La geografia regionale
si concentra su porzioni di territorio (la Basilicata o le Murge, per esempio,
ma anche l'Italia, il Nordamerica, il subcontinente indiano), soffermandosi su
ciò che caratterizza dal punto di vista fisico, amministrativo, socioeconomico
ecc. la regione presa in esame rispetto alle altre.
La geografia generale
prende invece in considerazione gli stessi aspetti nella loro distribuzione
spaziale sulla scala dell'intero pianeta.
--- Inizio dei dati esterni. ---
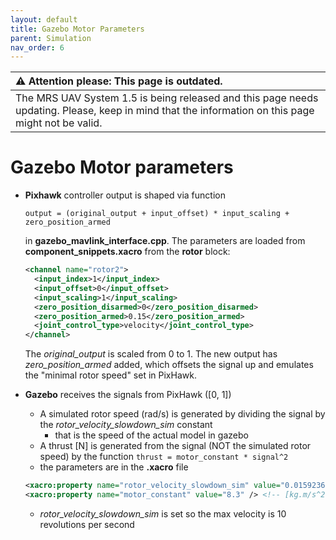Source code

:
 ```yaml
---
layout: default
title: Gazebo Motor Parameters
parent: Simulation
nav_order: 6
---
```


| :warning: **Attention please: This page is outdated.**                                                                                           |
| :---                                                                                                                                             |
| The MRS UAV System 1.5 is being released and this page needs updating. Please, keep in mind that the information on this page might not be valid. |

# Gazebo Motor parameters

* **Pixhawk** controller output is shaped via function

    `output = (original_output + input_offset) * input_scaling + zero_position_armed`
  
  in **gazebo_mavlink_interface.cpp**. The parameters are loaded from **component_snippets.xacro** from the **rotor** block:
  
  ```xml
  <channel name="rotor2">
    <input_index>1</input_index>
    <input_offset>0</input_offset>
    <input_scaling>1</input_scaling>
    <zero_position_disarmed>0</zero_position_disarmed>
    <zero_position_armed>0.15</zero_position_armed>
    <joint_control_type>velocity</joint_control_type>
  </channel>
  ```
  
  The *original_output* is scaled from 0 to 1.
  The new output has *zero_position_armed* added, which offsets the signal up and emulates the "minimal rotor speed" set in PixHawk.
  
* **Gazebo** receives the signals from PixHawk ([0, 1])
  * A simulated rotor speed (rad/s) is generated by dividing the signal by the *rotor_velocity_slowdown_sim* constant
    * that is the speed of the actual model in gazebo 
  * A thrust [N] is generated from the signal (NOT the simulated rotor speed) by the function
    `thrust = motor_constant * signal^2`
  * the parameters are in the **.xacro** file 

  ```xml
  <xacro:property name="rotor_velocity_slowdown_sim" value="0.0159236" />
  <xacro:property name="motor_constant" value="8.3" /> <!-- [kg.m/s^2] -->
  ```
  
  * *rotor_velocity_slowdown_sim* is set so the max velocity is 10 revolutions per second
Schematizzando, la geografia regionale,
tende, o quantomeno dovrebbe tendere, a
mettere in rilievo le diversità tra le varie parti del pianeta
; la geografia generale insiste,
o dovrebbe farlo, invece sulle caratteristiche
comuni
tra le diverse regioni del pianeta. In realtà le cose
sono molto più complesse di così, e, sovente, una visione generale è possibile
solo a condizione di mettere in evidenza le particolarità regionali, o, meglio,
come nel nostro caso, è utile partire dalla
globalità delle dinamiche, per interpretare le
specificità locali.
Una seconda bipartizione, propria di geografica economica, tende
a separare i problemi emergenti
(sottosviluppo, esplosione demografica, questione ambientale, urbanesimo)
dall'andamento dei settori economici
(primario, secondario, terziario). Pur non abbandonando del tutto questa
impostazione, è parso opportuno procedere per
aree e nodi
problematici
(il sistema globale, le risorse, il territorio,
le comunicazioni), ricomprendendo dentro questi i temi in questione.